Kohanowski v. Burkhardt

Decision Date25 September 2012
Docket NumberNo. 20110317.,20110317.
Citation821 N.W.2d 740,2012 ND 199
PartiesJon KOHANOWSKI, Plaintiff and Appellee v. Jessica B. BURKHARDT, Defendant and Appellant.
CourtNorth Dakota Supreme Court

OPINION TEXT STARTS HERE

Tyler S. Carlson (argued) and Michael L. Gust (on brief), Fargo, N.D., for plaintiff and appellee.

Jonathan T. Garaas, Fargo, N.D., for defendant and appellant.

SANDSTROM, Justice.

[¶ 1] Jessica Burkhardt appealed from a district court judgment awarding damages to Jon Kohanowski for the unpaid balance of a loan and ordering Burkhardt to pay costs and attorney fees. We reverse, concluding the alleged oral loan agreement was barred by the statute of frauds.

I

[¶ 2] Burkhardt was engaged to marry Shaun Kohanowski, Jon Kohanowski's brother. In 2006, Shaun Kohanowski and Burkhardt were planning to purchase a home. Shaun Kohanowski contacted Jon Kohanowski, who agreed to lend $10,000 to assist in the purchase of the home. Jon Kohanowski alleged that Burkhardt was in the room and overheard Shaun Kohanowski's side of the telephone conversation during which the brothers discussed the loan.

[¶ 3] Jon Kohanowski contends the terms of the loan required Burkhardt and Shaun Kohanowski to repay the $10,000 in 36 monthly payments over a period of three years with interest at the rate of 7.5 percent per annum. Jon Kohanowski testified the monthly payments would be smaller the first year and would increase by $100 each year:

It was over 3 years and so it was—the payments were smaller to begin with and then gradually got bigger.

The payments of 12, 12, 12; $215.00 one year, 315 a month the next year and 415. It was very straightforward.

[¶ 4] Jon Kohanowski wired $675 to Shaun Kohanowski's and Burkhardt's bank to start the appraisal process and sent a check for $9,325 payable to Shaun Kohanowski and Burkhardt. Only Shaun Kohanowski endorsed the check, and he deposited the proceeds into a joint checking account he shared with Burkhardt. In early 2007, Burkhardt signed two checks for $215 each drawn on the joint account and payable to Jon Kohanowski. Burkhardt and Shaun Kohanowski subsequently called off their engagement, and no further payments were made on the loan. In September 2010, Shaun Kohanowski e-mailed a “Letter of Intent” to Jon Kohanowski acknowledging the debt, promising to pay one-half of the remaining debt with interest, and promising to assist Jon Kohanowski in collecting the remaining one-half of the debt from Burkhardt.

[¶ 5] In October 2010, Jon Kohanowski sued Burkhardt in small claims court for one-half of the remaining debt and a portion of the travel costs he had allegedly incurred attempting to collect the debt.
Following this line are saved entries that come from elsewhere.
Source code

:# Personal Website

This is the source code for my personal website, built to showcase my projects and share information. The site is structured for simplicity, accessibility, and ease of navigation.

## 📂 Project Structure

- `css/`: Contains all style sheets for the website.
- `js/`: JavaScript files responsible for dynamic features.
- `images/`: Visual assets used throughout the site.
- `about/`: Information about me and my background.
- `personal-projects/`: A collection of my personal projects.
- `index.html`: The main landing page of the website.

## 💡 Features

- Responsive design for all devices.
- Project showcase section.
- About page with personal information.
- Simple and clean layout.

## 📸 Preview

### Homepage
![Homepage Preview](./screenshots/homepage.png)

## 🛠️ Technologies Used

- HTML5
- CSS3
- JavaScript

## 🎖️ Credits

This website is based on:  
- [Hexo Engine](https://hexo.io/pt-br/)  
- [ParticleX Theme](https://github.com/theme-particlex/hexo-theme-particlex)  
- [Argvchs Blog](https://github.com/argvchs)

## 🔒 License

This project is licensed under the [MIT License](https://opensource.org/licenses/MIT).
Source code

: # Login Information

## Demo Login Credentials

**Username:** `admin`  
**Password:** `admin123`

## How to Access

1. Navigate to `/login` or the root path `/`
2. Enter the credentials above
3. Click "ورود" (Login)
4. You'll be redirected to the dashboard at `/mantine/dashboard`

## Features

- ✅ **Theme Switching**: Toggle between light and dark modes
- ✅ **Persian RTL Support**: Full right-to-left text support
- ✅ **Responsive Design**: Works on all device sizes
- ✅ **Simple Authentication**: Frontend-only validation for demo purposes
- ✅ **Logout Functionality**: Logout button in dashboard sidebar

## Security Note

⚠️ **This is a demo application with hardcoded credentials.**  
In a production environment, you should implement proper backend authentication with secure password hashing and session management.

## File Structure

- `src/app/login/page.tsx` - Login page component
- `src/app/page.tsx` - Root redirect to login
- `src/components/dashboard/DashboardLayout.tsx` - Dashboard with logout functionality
Burkhardt removed the action to district court and demanded a jury trial. After a trial, the jury awarded Jon Kohanowski $6,641.29, one-half of the remaining debt plus interest. Burkhardt moved for judgment as a matter of law, a new trial, or relief from the judgment. The district court impliedly denied Burkhardt's motions, instead entering an order awarding Jon Kohanowski costs and attorney fees under N.D.C.C. § 27–08.1–04 in the amount of $5,615.65. Judgment was entered in favor of Jon Kohanowski for $12,256.94.

[¶ 6] The small claims court had jurisdiction under N.D.C.C. § 27–08.1–01. The district court had jurisdiction under N.D. Const. art. VI, § 8, and N.D.C.C. § 27–05–06. The appeal was timely under N.D.R.App.P. 4(a). This Court has jurisdiction under N.D. Const. art. VI, §§ 2 and 6, and N.D.C.C. § 28–27–01.

II

[¶ 7] Burkhardt contends the alleged oral agreement is barred by the statute of frauds.
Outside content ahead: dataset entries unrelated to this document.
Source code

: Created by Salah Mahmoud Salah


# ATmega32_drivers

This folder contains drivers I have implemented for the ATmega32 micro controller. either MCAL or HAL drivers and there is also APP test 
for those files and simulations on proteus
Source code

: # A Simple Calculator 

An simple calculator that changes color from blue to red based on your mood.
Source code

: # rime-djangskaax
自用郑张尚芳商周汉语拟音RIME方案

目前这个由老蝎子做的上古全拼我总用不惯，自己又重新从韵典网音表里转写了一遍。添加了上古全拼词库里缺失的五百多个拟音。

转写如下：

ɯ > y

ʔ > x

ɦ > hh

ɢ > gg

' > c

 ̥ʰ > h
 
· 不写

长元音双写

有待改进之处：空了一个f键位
[¶ 8] The relevant statutory provision is N.D.C.C. § 9–06–04(1):

The following contracts are invalid, unless the same or some note or memorandum thereof is in writing and subscribed by the party to be charged, or by the party's agent:

1. An agreement that by its terms is not to be performed within a year from the making thereof.
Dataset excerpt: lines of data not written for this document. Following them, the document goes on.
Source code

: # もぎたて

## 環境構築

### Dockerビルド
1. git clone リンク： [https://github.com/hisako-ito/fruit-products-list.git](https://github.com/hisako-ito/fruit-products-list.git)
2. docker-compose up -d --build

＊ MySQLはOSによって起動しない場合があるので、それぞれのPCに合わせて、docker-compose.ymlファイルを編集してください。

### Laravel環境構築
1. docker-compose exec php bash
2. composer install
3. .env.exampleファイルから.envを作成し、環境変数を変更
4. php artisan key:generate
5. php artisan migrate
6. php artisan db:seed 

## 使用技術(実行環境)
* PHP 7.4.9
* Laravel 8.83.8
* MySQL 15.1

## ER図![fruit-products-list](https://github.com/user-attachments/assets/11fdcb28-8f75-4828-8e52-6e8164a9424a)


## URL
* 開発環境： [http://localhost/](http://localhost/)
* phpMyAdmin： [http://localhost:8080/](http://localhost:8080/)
There is no written note or memorandum of the alleged agreement. Burkhardt therefore contends that the alleged oral agreement specifying 36 monthly installment payments over three years was, by its terms, not to be performed within one year and is barred by N.D.C.C. § 9–06–04(1). Jon Kohanowski contends that because Burkhardt and Shaun Kohanowski could have conceivably paid off the loan within one year, the agreement was capable of being performed within one year and therefore does not fall within the statute of frauds.

[¶ 9] Jon Kohanowski argues that under our caselaw, only oral contracts that are impossible to perform within one year are proscribed by N.D.C.C. § 9–06–04(1). See Thompson v. North Dakota Workers' Comp. Bureau, 490 N.W.2d 248, 251–52 (N.D.1992); Delzer v. United Bank of Bismarck, 459 N.W.2d 752, 754 (N.D.1990); In re Estate of Starcher, 447 N.W.2d 293, 297 (N.D.1989); Bergquist–Walker Real Estate, Inc. v. William Clairmont, Inc., 333 N.W.2d 414, 418 (N.D.1983). In particular, Jon Kohanowski relies upon the following language from Bergquist–Walker, at 418 (citation omitted):

If there is any possibility that an oral contract is capable of being completed within one year, the contract is not within the statute of frauds even though it is clear that the parties may have intended and thought it probable that the contract would extend over a longer period, and even though the contract does so extend. Thus the contract must be impossible of performance within one year if it is to be proscribed by the statute.

See also Delzer, at 754. Thus, in Bergquist–Walker, at 418, the Court held that an oral contract giving a real estate agent the exclusive right to sell certain lands could possibly have been completed within one year and was not barred under N.D.C.C. § 9–06–04(1). Similarly, the Court held in Delzer, at 754, that an oral agreement for a line of credit for the purchase of cattle could possibly be completed within one year and was not barred by N.D.C.C. § 9–06–04(1), because there was a possibility, [h]owever unlikely,” that “the Delzers would obtain the money, purchase livestock, and then sell either assets or the cattle to repay the full amount of the loan within one year.”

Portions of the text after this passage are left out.